ReFlow: Self-correction Motion Learning for Dynamic Scene Reconstruction

Is it possible to unlock 4D dynamic scenes purely from 2D observations, without external dense motion guidance?

Motivation

Motivation of Self-correction Flow Matching. (a) We start with a simple observation: 2D observations, such as the shifting balloon, are caused by 3D motion. Accurate reconstructed 3D Motion should naturally align with these visible changes. (b) Unlike previous methods that use external motion priors to supervise 3D motion, we instead uses raw \textbf{video as motion supervision} through a self-correction flow matching mechanism to directly align predicted 3D motion projections with 2D frame differences.

Method Overview

Overview of ReFlow. We start by constructing a complete canonical space, which includes both static and dynamic components, ensuring a reliable 3D scene initialization. Next, we disentangle these elements using spatial and spatiotemporal feature planes, providing a structured representation that separately handles static and dynamic regions. This preparation allows us to introduce targeted motion constraints: Full Flow supervises motion across the entire scene, while Camera Flow enforces consistency in static regions, enabling the self-correction learning mechanism for accurate 3D motion reconstruction.

Self-correction flow matching mechanism. (a) Different Motion and Flow in the 4D Scene. Static areas move only due to camera motion (camera flow), while dynamic areas involve both camera and object motion (full flow). Accurate motion learning requires region-specific flow supervision. (b) Self-correction flow matching. We apply full flow to warp the entire image from state t₁ to state t₂ and compare with the real observation, validating overall motion. Camera flow is used similarly but only on static regions, ensuring their stability. Together, these provide a complementary self-correction signal for 3D motion learning.

Reconstruction Results

Qualitative comparison on Nvidia Monocular dataset. Yellow boxes highlight zoomed-in regions for detail examination. Per-scene average PSNR values are provided.

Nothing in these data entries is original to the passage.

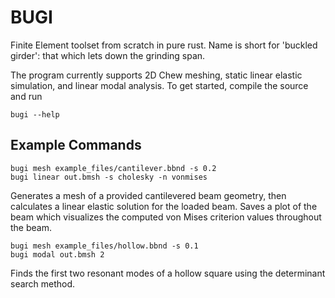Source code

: # BUGI
Finite Element toolset from scratch in pure rust. Name is short for 'buckled girder': that which lets down the grinding span.

The program currently supports 2D Chew meshing, static linear elastic simulation, and linear modal analysis. To get started, compile the source and run 

```
bugi --help
```

## Example Commands

```
bugi mesh example_files/cantilever.bbnd -s 0.2
bugi linear out.bmsh -s cholesky -n vonmises
```
Generates a mesh of a provided cantilevered beam geometry, then calculates a linear elastic solution for the loaded beam. Saves a plot of the beam which visualizes the computed von Mises criterion values throughout the beam.

```
bugi mesh example_files/hollow.bbnd -s 0.1
bugi modal out.bmsh 2
```
Finds the first two resonant modes of a hollow square using the determinant search method.
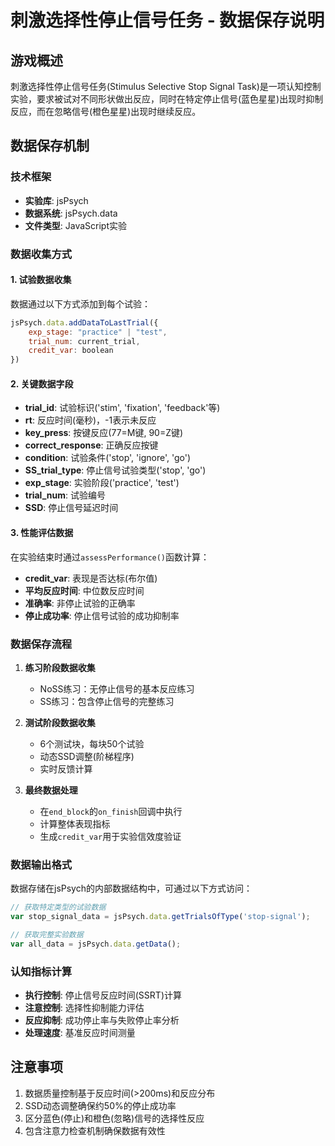 # 刺激选择性停止信号任务 - 数据保存说明

## 游戏概述
刺激选择性停止信号任务(Stimulus Selective Stop Signal Task)是一项认知控制实验，要求被试对不同形状做出反应，同时在特定停止信号(蓝色星星)出现时抑制反应，而在忽略信号(橙色星星)出现时继续反应。

## 数据保存机制

### 技术框架
- **实验库**: jsPsych
- **数据系统**: jsPsych.data
- **文件类型**: JavaScript实验

### 数据收集方式

#### 1. 试验数据收集
数据通过以下方式添加到每个试验：
```javascript
jsPsych.data.addDataToLastTrial({
    exp_stage: "practice" | "test",
    trial_num: current_trial,
    credit_var: boolean
})
```

#### 2. 关键数据字段
- **trial_id**: 试验标识('stim', 'fixation', 'feedback'等)
- **rt**: 反应时间(毫秒)，-1表示未反应
- **key_press**: 按键反应(77=M键, 90=Z键)
- **correct_response**: 正确反应按键
- **condition**: 试验条件('stop', 'ignore', 'go')
- **SS_trial_type**: 停止信号试验类型('stop', 'go')
- **exp_stage**: 实验阶段('practice', 'test')
- **trial_num**: 试验编号
- **SSD**: 停止信号延迟时间

#### 3. 性能评估数据
在实验结束时通过`assessPerformance()`函数计算：
- **credit_var**: 表现是否达标(布尔值)
- **平均反应时间**: 中位数反应时间
- **准确率**: 非停止试验的正确率
- **停止成功率**: 停止信号试验的成功抑制率

### 数据保存流程

1. **练习阶段数据收集**
   - NoSS练习：无停止信号的基本反应练习
   - SS练习：包含停止信号的完整练习

2. **测试阶段数据收集**
   - 6个测试块，每块50个试验
   - 动态SSD调整(阶梯程序)
   - 实时反馈计算

3. **最终数据处理**
   - 在`end_block`的`on_finish`回调中执行
   - 计算整体表现指标
   - 生成`credit_var`用于实验信效度验证

### 数据输出格式
数据存储在jsPsych的内部数据结构中，可通过以下方式访问：
```javascript
// 获取特定类型的试验数据
var stop_signal_data = jsPsych.data.getTrialsOfType('stop-signal');

// 获取完整实验数据
var all_data = jsPsych.data.getData();
```

### 认知指标计算
- **执行控制**: 停止信号反应时间(SSRT)计算
- **注意控制**: 选择性抑制能力评估
- **反应抑制**: 成功停止率与失败停止率分析
- **处理速度**: 基准反应时间测量

## 注意事项
1. 数据质量控制基于反应时间(>200ms)和反应分布
2. SSD动态调整确保约50%的停止成功率
3. 区分蓝色(停止)和橙色(忽略)信号的选择性反应
4. 包含注意力检查机制确保数据有效性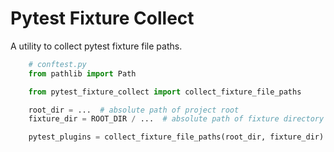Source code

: # Pytest Fixture Collect

A utility to collect pytest fixture file paths.


```python
    # conftest.py
    from pathlib import Path

    from pytest_fixture_collect import collect_fixture_file_paths

    root_dir = ...  # absolute path of project root
    fixture_dir = ROOT_DIR / ...  # absolute path of fixture directory

    pytest_plugins = collect_fixture_file_paths(root_dir, fixture_dir)
```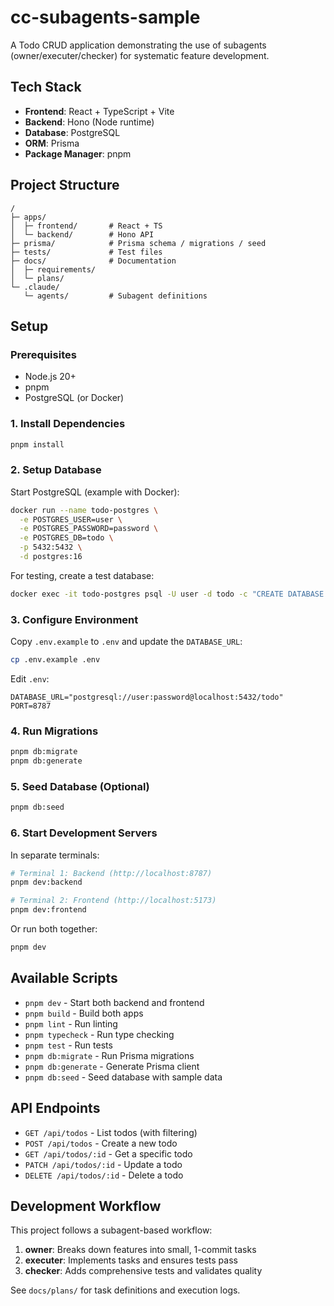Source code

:# cc-subagents-sample

A Todo CRUD application demonstrating the use of subagents (owner/executer/checker) for systematic feature development.

## Tech Stack

- **Frontend**: React + TypeScript + Vite
- **Backend**: Hono (Node runtime)
- **Database**: PostgreSQL
- **ORM**: Prisma
- **Package Manager**: pnpm

## Project Structure

```
/
├─ apps/
│  ├─ frontend/       # React + TS
│  └─ backend/        # Hono API
├─ prisma/            # Prisma schema / migrations / seed
├─ tests/             # Test files
├─ docs/              # Documentation
│  ├─ requirements/
│  └─ plans/
└─ .claude/
   └─ agents/         # Subagent definitions
```

## Setup

### Prerequisites

- Node.js 20+
- pnpm
- PostgreSQL (or Docker)

### 1. Install Dependencies

```bash
pnpm install
```

### 2. Setup Database

Start PostgreSQL (example with Docker):

```bash
docker run --name todo-postgres \
  -e POSTGRES_USER=user \
  -e POSTGRES_PASSWORD=password \
  -e POSTGRES_DB=todo \
  -p 5432:5432 \
  -d postgres:16
```

For testing, create a test database:

```bash
docker exec -it todo-postgres psql -U user -d todo -c "CREATE DATABASE todo_test;"
```

### 3. Configure Environment

Copy `.env.example` to `.env` and update the `DATABASE_URL`:

```bash
cp .env.example .env
```

Edit `.env`:

```
DATABASE_URL="postgresql://user:password@localhost:5432/todo"
PORT=8787
```

### 4. Run Migrations

```bash
pnpm db:migrate
pnpm db:generate
```

### 5. Seed Database (Optional)

```bash
pnpm db:seed
```

### 6. Start Development Servers

In separate terminals:

```bash
# Terminal 1: Backend (http://localhost:8787)
pnpm dev:backend

# Terminal 2: Frontend (http://localhost:5173)
pnpm dev:frontend
```

Or run both together:

```bash
pnpm dev
```

## Available Scripts

- `pnpm dev` - Start both backend and frontend
- `pnpm build` - Build both apps
- `pnpm lint` - Run linting
- `pnpm typecheck` - Run type checking
- `pnpm test` - Run tests
- `pnpm db:migrate` - Run Prisma migrations
- `pnpm db:generate` - Generate Prisma client
- `pnpm db:seed` - Seed database with sample data

## API Endpoints

- `GET /api/todos` - List todos (with filtering)
- `POST /api/todos` - Create a new todo
- `GET /api/todos/:id` - Get a specific todo
- `PATCH /api/todos/:id` - Update a todo
- `DELETE /api/todos/:id` - Delete a todo

## Development Workflow

This project follows a subagent-based workflow:

1. **owner**: Breaks down features into small, 1-commit tasks
2. **executer**: Implements tasks and ensures tests pass
3. **checker**: Adds comprehensive tests and validates quality

See `docs/plans/` for task definitions and execution logs.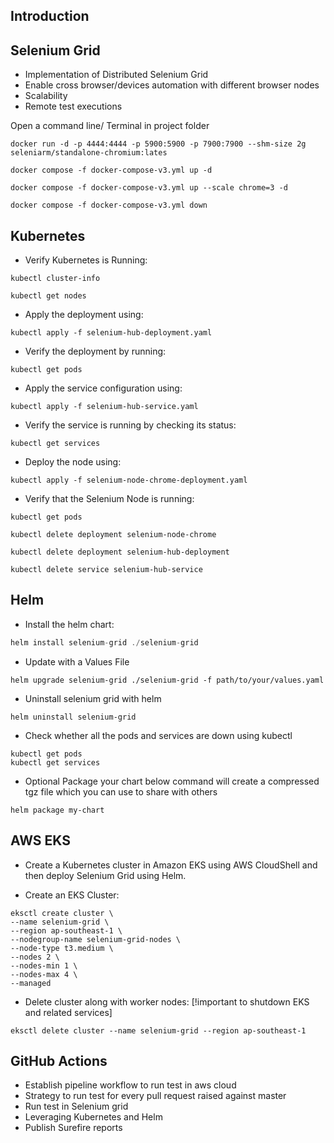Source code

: ## Introduction

## Selenium Grid

* Implementation of Distributed Selenium Grid
* Enable cross browser/devices automation with different browser nodes
* Scalability
* Remote test executions

Open a command line/ Terminal in project folder
```standalone selenium grid in Mac
docker run -d -p 4444:4444 -p 5900:5900 -p 7900:7900 --shm-size 2g seleniarm/standalone-chromium:lates
```

```distributed selenium grid
docker compose -f docker-compose-v3.yml up -d
```
```scaling chrome service
docker compose -f docker-compose-v3.yml up --scale chrome=3 -d
```

```tear down containers
docker compose -f docker-compose-v3.yml down
```

## Kubernetes

* Verify Kubernetes is Running:
```Open a terminal and run the following command to check the status of Kubernetes:
kubectl cluster-info
```

```Check Nodes Status:
kubectl get nodes
```

* Apply the deployment using:
```
kubectl apply -f selenium-hub-deployment.yaml
```
* Verify the deployment by running:
```
kubectl get pods
```
* Apply the service configuration using:
```
kubectl apply -f selenium-hub-service.yaml
```
* Verify the service is running by checking its status:
```
kubectl get services
```
* Deploy the node using:
```
kubectl apply -f selenium-node-chrome-deployment.yaml
```
* Verify that the Selenium Node is running:
```
kubectl get pods
```

```Delete the Selenium Node Deployment:
kubectl delete deployment selenium-node-chrome
```
```Delete the Selenium Hub Deployment:
kubectl delete deployment selenium-hub-deployment
```
```Delete the Selenium Hub Service:
kubectl delete service selenium-hub-service
```

## Helm

* Install the helm chart:
```go to the directory having templates, chart.yaml, values.yaml:
helm install selenium-grid ./selenium-grid
```

* Update with a Values File
```To apply new values from a values.yaml file to an active Helm deployment:
helm upgrade selenium-grid ./selenium-grid -f path/to/your/values.yaml
```

* Uninstall selenium grid with helm
```
helm uninstall selenium-grid
```

* Check whether all the pods and services are down using kubectl
```
kubectl get pods
kubectl get services
```
* Optional Package your chart below command will create a compressed tgz file which you can use to share with others
```
helm package my-chart
```

## AWS EKS

* Create a Kubernetes cluster in Amazon EKS using AWS CloudShell and then deploy Selenium Grid using Helm.

* Create an EKS Cluster:
```
eksctl create cluster \
--name selenium-grid \
--region ap-southeast-1 \
--nodegroup-name selenium-grid-nodes \
--node-type t3.medium \
--nodes 2 \
--nodes-min 1 \
--nodes-max 4 \
--managed

```
* Delete cluster along with worker nodes: [!important to shutdown EKS and related services]
```
eksctl delete cluster --name selenium-grid --region ap-southeast-1
```

## GitHub Actions

* Establish pipeline workflow to run test in aws cloud 
* Strategy to run test for every pull request raised against master
* Run test in Selenium grid
* Leveraging Kubernetes and Helm
* Publish Surefire reports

Qualitative comparison on Nerfies-HyperNeRF dataset. Yellow boxes highlight zoomed-in regions for detail examination. Per-scene average PSNR values are provided.

More Visualization

Visualization of our self-correction flow matching progress across training iterations, using the DynamicFace sequence from the Nvidia Monocular dataset. Each row shows results at different training iterations: 300 (top row), 1000 (second row), 5000 (third row), and 7000 (bottom row). The columns present: Left column (I₁): Ground truth image at time t₁. Middle column (I₁^warped): Ground truth image from t₁ warped using our predicted flow field F, demonstrating how content transforms to match the target frame. Right column (I₂): Ground truth image at time t₂, serving as the reference for evaluating warping accuracy. As training progresses, I₁^warped increasingly aligns with I₂, demonstrating that our self-correction flow matching effectively learns to model dynamic scene motion without requiring external motion guidances.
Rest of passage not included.